Debatte über Schuldenbremse Aussetzen, abschaffen - oder nicht antasten?
Die Diskussion über die Schuldenbremse geht weiter: Verkehrsminister Wissing spricht von einer "Scheindebatte", Bayerns Ministerpräsident Söder sieht eine "schwere Staatskrise". Kanzler Scholz betonte erneut, der Haushalt werde schnell neu aufgestellt.
Bundesverkehrsminister Volker Wissing hat die Debatte über eine Reform der Schuldenbremse eine "Scheindebatte" genannt. "Das ist eine abstrakte Debatte, wir haben aber ein konkretes Problem." Für eine Reform gebe es "offensichtlich keine verfassungsändernde Mehrheit", sagte er weiter.
Kritik übte Wissing auch an denjenigen, "die monierten, dass die Bundesregierung keinen Plan B in der Tasche" gehabt habe. "Bei solchen Dimensionen hat man keinen fertig ausgearbeiteten Plan B", so Wissing. "Das wäre mit einem unrealistischen Aufwand verbunden. Sowas macht man nicht mal eben so." Den Plan A habe man für rechtssicher gehalten, und alleine der sei eine "Herkulesaufgabe" gewesen.
Scholz: "An die Arbeit machen"
Bundeskanzler Olaf Scholz kündigte ein weiteres Mal an, den Haushalt nach dem Karlsruher Haushaltsurteil schnell neu aufzustellen. Das werde nicht leicht. "Aber statt Beratungsergebnisse vorweg zu erörtern, würde ich sagen, wir machen uns lieber an die Arbeit", so Scholz in seiner Rede auf dem Parteitag der Brandenburger SPD in Schönefeld.
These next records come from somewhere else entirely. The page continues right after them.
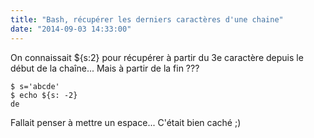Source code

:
 ```yaml
---
title: "Bash, récupérer les derniers caractères d'une chaine"
date: "2014-09-03 14:33:00"
---
```

On connaissait ${s:2} pour récupérer à partir du 3e caractère depuis le début de la chaîne... Mais à partir de la fin ???


```
$ s='abcde'
$ echo ${s: -2}
de
```

Fallait penser à mettre un espace... C'était bien caché ;)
Die wichtigen Ziele der Bundesregierung blieben bestehen: "Wir werden die Ukraine weiter unterstützen. Wir werden alles dafür tun, um ökonomische Folgen aus dem Krieg abzufedern", so Scholz. "Wir werden alles dafür tun, den Zusammenhalt im Land zu bewahren. Und das gilt auch für das große Projekt der industriellen Modernisierung in Deutschland."
Bundeslandwirtschaftsminister Cem Özdemir von den Grünen rief dazu auf, die Schuldenbremse um eine Investitionsklausel zu ergänzen. "Wir bekennen uns zur Schuldenbremse, aber zu einer guten Schuldenbremse", sagte Özdemir auf dem Grünen-Parteitag in Karlsruhe. Dabei müsse nicht nur das aktuelle Urteil des Bundesverfassungsgerichts berücksichtigt werden, sondern auch das vorherige Urteil desselben Gerichts, wonach Maßnahmen gegen die Klimakrise nicht aufgeschoben werden dürfen. "Beide Urteile gelten", hier dürfe es "nicht nur Rosinenpickerei geben", sagte Özdemir.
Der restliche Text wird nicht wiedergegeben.